Whither the Wasp?: Thoughts on Janet Van Dyne and Women in the Marvel Cinematic Universe

Fans of female superheroes on film had high expectations for this year’s San Diego Comic-Con. Warner Bros. had widely been expected to announce a rumored, incredibly aggressive film slate through 2018, including a Wonder Woman film for 2017. Marvel Studios, meanwhile, staked out six release dates through 2019 in the week before the convention - this on top of two previously dated but unrevealed films for July 2016 and May 2017. Speculation was rampant that one of these dates would be for a film starring Carol Danvers, the superheroine Captain Marvel (previously known as Ms. Marvel).

But while Marvel wowed the crowd with an exclusive preview of next year’s Avengers: Age of Ultron, and WB showed off an early look at Batman v Superman: Dawn of Justice (including the first shot of Gal Gadot in costume as Wonder Woman), both studios chose to keep most of their upcoming superhero films under wraps for the time being. Even with its slew of upcoming release dates, Marvel elected only to announce a Guardians of the Galaxy sequel for July 2017.

And buried in the news about Ant-Man, Marvel’s other 2015 release, came what seems to be a very unpleasant confirmation for fans of Marvel’s superheroines. Star Michael Douglas had this to say about his character’s backstory:

My name is Dr. Henry Pym. I’m an entomologist. I’m also a physicist and I discovered in 1963, a way, a serum to reduce a human being to the size of ant maintaining the strength. Not only that, but I was able to find a way to communicate with the ants. But unfortunately during this process, a tragic personal accident happened with my wife, my daughter, [costar] Evangeline [Lilly], Hope.

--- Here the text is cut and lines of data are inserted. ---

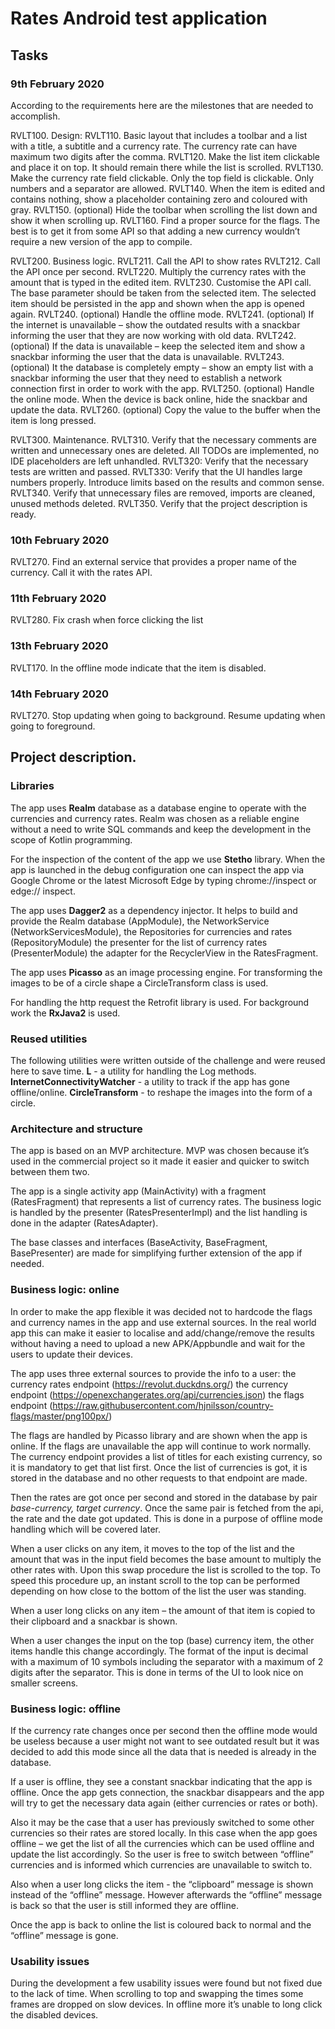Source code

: # Rates Android test application

## Tasks

### 9th February 2020
According to the requirements here are the milestones that are needed to accomplish.

RVLT100. Design:
RVLT110. Basic layout that includes a toolbar and a list with a title, a subtitle and a currency rate. The currency rate can have maximum two digits after the comma.
RVLT120. Make the list item clickable and place it on top. It should remain there while the list is  scrolled.
RVLT130. Make the currency rate field clickable. Only the top field is clickable. Only numbers and a separator are allowed.
RVLT140. When the item is edited and contains nothing, show a placeholder containing zero and coloured with gray.
RVLT150. (optional) Hide the toolbar when scrolling the list down and show it when scrolling up.
RVLT160. Find a proper source for the flags. The best is to get it from some API so that adding a new currency wouldn’t require a new version of the app to compile.

RVLT200. Business logic.
RVLT211. Call the API to show rates 
RVLT212. Call the API once per second.
RVLT220. Multiply the currency rates with the amount that is typed in the edited item.
RVLT230. Customise the API call. The base parameter should be taken from the selected item. The selected item should be persisted in the app and shown when the app is opened again.
RVLT240. (optional) Handle the offline mode. 
RVLT241. (optional) If the internet is unavailable – show the outdated results with a snackbar informing the user that they are now working with old data. 
RVLT242. (optional) If the data is unavailable – keep the selected item and show a snackbar informing the user that the data is unavailable. 
RVLT243. (optional) It the database is completely empty – show an empty list with a snackbar informing the user that they need to establish a network connection first in order to work with the app.
RVLT250. (optional) Handle the online mode. When the device is back online, hide the snackbar and update the data.
RVLT260. (optional) Copy the value to the buffer when the item is long pressed.

RVLT300. Maintenance.
RVLT310. Verify that the necessary comments are written and unnecessary ones are deleted. All TODOs are implemented, no IDE placeholders are left unhandled.
RVLT320: Verify that the necessary tests are written and passed.
RVLT330: Verify that the UI handles large numbers properly. Introduce limits based on the results and common sense. 
RVLT340. Verify that unnecessary files are removed, imports are cleaned, unused methods deleted.
RVLT350. Verify that the project description is ready.

### 10th February 2020
RVLT270. Find an external service that provides a proper name of the currency. Call it with the rates API.

### 11th February 2020
RVLT280. Fix crash when force clicking the list

### 13th February 2020
RVLT170. In the offline mode indicate that the item is disabled.

### 14th February 2020
RVLT270. Stop updating when going to background. Resume updating when going to foreground. 

## Project description.

### Libraries 

The app uses **Realm** database as a database engine to operate with the currencies and currency rates. Realm was chosen as a reliable engine without a need to write SQL commands and keep the development in the scope of Kotlin programming.

For the inspection of the content of the app we use **Stetho** library. When the app is launched in the debug configuration one can inspect the app via Google Chrome or the latest Microsoft Edge by typing chrome://inspect or edge:// inspect. 

The app uses **Dagger2** as a dependency injector. 
It helps to build and provide 
the Realm database (AppModule), 
the NetworkService (NetworkServicesModule), 
the Repositories for currencies and rates (RepositoryModule)
the presenter for the list of currency rates (PresenterModule)
the adapter for the RecyclerView in the RatesFragment.

The app uses **Picasso** as an image processing engine. For transforming the images to be of a circle shape a CircleTransform class is used.

For handling the http request the Retrofit library is used.
For background work the **RxJava2** is used.

### Reused utilities

The following utilities were written outside of the challenge and were reused here to save time.
**L** - a utility for handling the Log methods.
**InternetConnectivityWatcher** - a utility to track if the app has gone offline/online.
**CircleTransform** - to reshape the images into the form of a circle.

### Architecture and structure

The app is based on an MVP architecture. MVP was chosen because it’s used in the commercial project so it made it easier and quicker to switch between them two.

The app is a single activity app (MainActivity) with a fragment (RatesFragment) that represents a list of currency rates. The business logic is handled by the presenter (RatesPresenterImpl) and the list handling is done in the adapter (RatesAdapter).

The base classes and interfaces (BaseActivity, BaseFragment, BasePresenter) are made for simplifying further extension of the app if needed.

### Business logic: online

In order to make the app flexible it was decided not to hardcode the flags and currency names in the app and use external sources. In the real world app this can make it easier to localise and add/change/remove the results without having a need to upload a new APK/Appbundle and wait for the users to update their devices.

The app uses three external sources to provide the info to a user:
the currency rates endpoint (https://revolut.duckdns.org/)
the currency endpoint (https://openexchangerates.org/api/currencies.json)
the flags endpoint (https://raw.githubusercontent.com/hjnilsson/country-flags/master/png100px/)  

The flags are handled by Picasso library and are shown when the app is online. If the flags are unavailable the app will continue to work normally.
The currency endpoint provides a list of titles for each existing currency, so it is mandatory to get that list first. Once the list of currencies is got, it is stored in the database and no other requests to that endpoint are made.

Then the rates are got once per second and stored in the database by pair *base-currency, target currency*. Once the same pair is fetched from the api, the rate and the date got updated. This is done in a purpose of offline mode handling which will be covered later.

When a user clicks on any item, it moves to the top of the list and the amount that was in the input field becomes the base amount to multiply the other rates with.
Upon this swap procedure the list is scrolled to the top. To speed this procedure up, an instant scroll to the top can be performed depending on how close to the bottom of the list the user was standing.

When a user long clicks on any item – the amount of that item is copied to their clipboard and a snackbar is shown.

When a user changes the input on the top (base) currency item, the other items handle this change accordingly. The format of the input is decimal with a maximum of 10 symbols including the separator with a maximum of 2 digits after the separator. This is done in terms of the UI to look nice on smaller screens.

### Business logic: offline 

If the currency rate changes once per second then the offline mode would be useless because a user might not want to see outdated result but it was decided to add this mode since all the data that is needed is already in the database.

If a user is offline, they see a constant snackbar indicating that the app is offline. Once the app gets connection, the snackbar disappears and the app will try to get the necessary data again (either currencies or rates or both). 

Also it may be the case that a user has previously switched to some other currencies so their rates are stored locally. In this case when the app goes offline – we get the list of all the currencies which can be used offline and update the list accordingly. So the user is free to switch between “offline” currencies and is informed which currencies are unavailable to switch to.

Also when a user long clicks the item - the “clipboard” message is shown instead of the “offline” message. However afterwards the “offline” message is back so that the user is still informed they are offline.

Once the app is back to online the list is coloured back to normal and the “offline” message is gone.

### Usability issues
During the development a few usability issues were found but not fixed due to the lack of time.
When scrolling to top and swapping the times some frames are dropped on slow devices.
In offline more it’s unable to long click the disabled devices.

So I’ve had to pass my powers and strengths onto a mentor. [sic]

As any fan of Marvel history knows, Hank Pym, in the comics, was married to Janet Van Dyne, alias the Wasp, seen below in the most recent of her many, many costumes:



Both were founding members of the Avengers; in fact, as shown in the panel below, it was Janet who first suggested the name.



The implication in the backstory Douglas outlines: Janet Van Dyne, one of the earliest and most prominent female Marvel superheroes in the comics - and unlike Sue Storm or Jean Grey, a character whose film rights are owned by Marvel - has been dead for over fifty years in the Marvel Cinematic Universe (MCU). Even assuming she somehow survived the accident, she’d be an old woman, thus removing the possibility of an Avengers 3 appearance.

In fairness, the film is also taking significant liberties with Hank Pym, known variously as Ant-Man, Giant-Man, Goliath, and Yellowjacket. Since he’s played by the 69-year-old Michael Douglas, it’s safe to say that he won’t be doing much in the way of present-day superheroics, instead serving as a mentor to Paul Rudd’s character Scott Lang as the latter adopts the Ant-Man costume and identity. And Pym’s Yellowjacket identity is here taken by Corey Stoll’s villain Darren Cross, an unrelated character in the comics.

But let’s face it: there are already plenty of straight white male superheroes out there. Removing Hank Pym from the Avengers just doesn’t have the same unpleasant symbolism as excising, and very likely fridging, one of the female icons of the Marvel Universe - a character with over fifty years’ worth of published history. In response, many fans have expressed their discontent on Twitter, using the dubious hashtag #JanetVanCrime.

It’s a pretty safe bet that there will still be a Wasp in the MCU; Evangeline Lilly’s character, Hope van Dyne, is the obvious love interest for Rudd. And as the daughter of Dr. Pym, it’s hard to imagine that she won’t be putting her father’s miniaturization technology to use, whether in Ant-Man, Ant-Man 2, or Avengers 3.



Well, Hope Van Dyne is the real name of the villain Red Queen in the obscure MC2 universe, but I somehow think the MCU will take her in a different direction.

But nonetheless, Hope might as well be an original character. And again, she’d effectively be replacing a character with fifty years’ worth of history in comics, toys, and animation.

To their credit, Marvel Studios’ films have already offered us a number of strong female characters who are more than just love interests damsels in distress, from Pepper Potts to Sif to Black Widow to Guardians of the Galaxy’s Gamora. But for now, it’s clear that fans will be left waiting for a female-led superhero film - and they’ll just have to hope (no pun intended) that Janet Van Dyne’s daughter can live up to her mother’s comic-book legacy.